__Data records__.
= Beginning of Section =

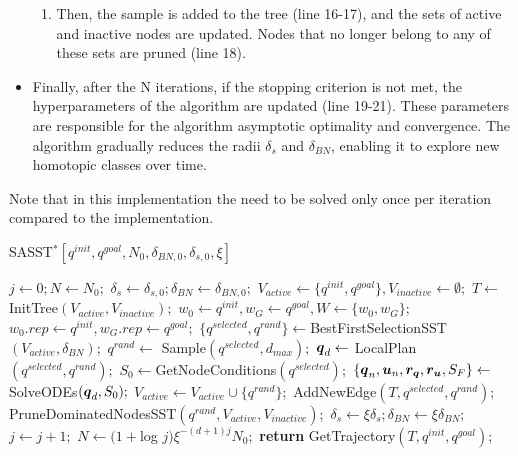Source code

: \begin{itemize}
\begin{enumerate}
        \item Then, the sample is added to the tree (line 16-17), and the sets of active and inactive nodes are updated.
        Nodes that no longer belong to any of these sets are pruned (line 18).
    \end{enumerate}
    \item Finally, after the N iterations, if the stopping criterion is not met, the hyperparameters of the algorithm are updated (line 19-21).
    These parameters are responsible for the algorithm asymptotic optimality and convergence. 
    The algorithm gradually reduces the radii $\delta_s$ and $\delta_{BN}$, enabling it to explore new homotopic classes over time.
\end{itemize}

Note that in this implementation the  need to be solved only once per iteration compared to the  implementation.

\begin{algorithm}[htp]
    \caption{SASST$^* [q^{init}, q^{goal}, N_0, \delta_{BN,0}, \delta_{s,0}, \xi]$}\label{alg:SASST*}
    \begin{algorithmic}[1]
        \State $j \gets 0; N \gets N_0;$
        \State $\delta_{s} \gets \delta_{s,0}; \delta_{BN} \gets \delta_{BN,0};$
        \State $V_{active} \gets \{q^{init}, q^{goal}\}, V_{inactive} \gets \emptyset;$
        \State $T \gets$ InitTree$(V_{active}, V_{inactive});$
        \State $w_0 \gets q^{init}, w_G \gets q^{goal}, W \gets \{w_0, w_G\};$
        \State $w_0.rep \gets q^{init}, w_G.rep \gets q^{goal};$
                \State $\{q^{selected}, q^{rand}\} \gets $BestFirstSelectionSST$(V_{active}, \delta_{BN});$
                \State $q^{rand} \gets$ Sample$(q^{selected}, d_{max});$
                \State $\boldsymbol{q}_d \gets$ LocalPlan$({q^{selected}},{q^{rand}});$
                \State $S_0 \gets $GetNodeConditions$({q^{selected}});$
                \State $\left \{\boldsymbol{q}_n, \boldsymbol{u}_n, \boldsymbol{r_q}, \boldsymbol{r_u}, S_F \right \}  \gets $SolveODEs$(\boldsymbol{q}_d, S_0);$
                        \State $V_{active} \gets V_{active} \cup \{q^{rand}\};$
                        \State AddNewEdge$(T, q^{selected}, q^{rand});$
                        \State PruneDominatedNodesSST$(q^{rand}, V_{active}, V_{inactive});$
                    \EndIf
                \EndIf
            \EndFor
            \State $\delta_s \gets \xi\delta_s; \delta_{BN}\gets\xi\delta_{BN};$
            \State $j \gets j+1;$
            \State $N \gets (1+$log $j)\xi^{-(d+1)j}N_0;$
        \EndWhile
        \State \textbf{return} GetTrajectory$(T, q^{init}, q^{goal})$;
    \end{algorithmic}
\end{algorithm}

= End of Section =

__Task__.
The records above are to be set down exactly as written, with no images.

__Solution to the problem__.
Source code

: \begin{itemize}
\begin{enumerate}
        \item Then, the sample is added to the tree (line 16-17), and the sets of active and inactive nodes are updated.
        Nodes that no longer belong to any of these sets are pruned (line 18).
    \end{enumerate}
    \item Finally, after the N iterations, if the stopping criterion is not met, the hyperparameters of the algorithm are updated (line 19-21).
    These parameters are responsible for the algorithm asymptotic optimality and convergence. 
    The algorithm gradually reduces the radii $\delta_s$ and $\delta_{BN}$, enabling it to explore new homotopic classes over time.
\end{itemize}

Note that in this implementation the  need to be solved only once per iteration compared to the  implementation.

\begin{algorithm}[htp]
    \caption{SASST$^* [q^{init}, q^{goal}, N_0, \delta_{BN,0}, \delta_{s,0}, \xi]$}\label{alg:SASST*}
    \begin{algorithmic}[1]
        \State $j \gets 0; N \gets N_0;$
        \State $\delta_{s} \gets \delta_{s,0}; \delta_{BN} \gets \delta_{BN,0};$
        \State $V_{active} \gets \{q^{init}, q^{goal}\}, V_{inactive} \gets \emptyset;$
        \State $T \gets$ InitTree$(V_{active}, V_{inactive});$
        \State $w_0 \gets q^{init}, w_G \gets q^{goal}, W \gets \{w_0, w_G\};$
        \State $w_0.rep \gets q^{init}, w_G.rep \gets q^{goal};$
                \State $\{q^{selected}, q^{rand}\} \gets $BestFirstSelectionSST$(V_{active}, \delta_{BN});$
                \State $q^{rand} \gets$ Sample$(q^{selected}, d_{max});$
                \State $\boldsymbol{q}_d \gets$ LocalPlan$({q^{selected}},{q^{rand}});$
                \State $S_0 \gets $GetNodeConditions$({q^{selected}});$
                \State $\left \{\boldsymbol{q}_n, \boldsymbol{u}_n, \boldsymbol{r_q}, \boldsymbol{r_u}, S_F \right \}  \gets $SolveODEs$(\boldsymbol{q}_d, S_0);$
                        \State $V_{active} \gets V_{active} \cup \{q^{rand}\};$
                        \State AddNewEdge$(T, q^{selected}, q^{rand});$
                        \State PruneDominatedNodesSST$(q^{rand}, V_{active}, V_{inactive});$
                    \EndIf
                \EndIf
            \EndFor
            \State $\delta_s \gets \xi\delta_s; \delta_{BN}\gets\xi\delta_{BN};$
            \State $j \gets j+1;$
            \State $N \gets (1+$log $j)\xi^{-(d+1)j}N_0;$
        \EndWhile
        \State \textbf{return} GetTrajectory$(T, q^{init}, q^{goal})$;
    \end{algorithmic}
\end{algorithm}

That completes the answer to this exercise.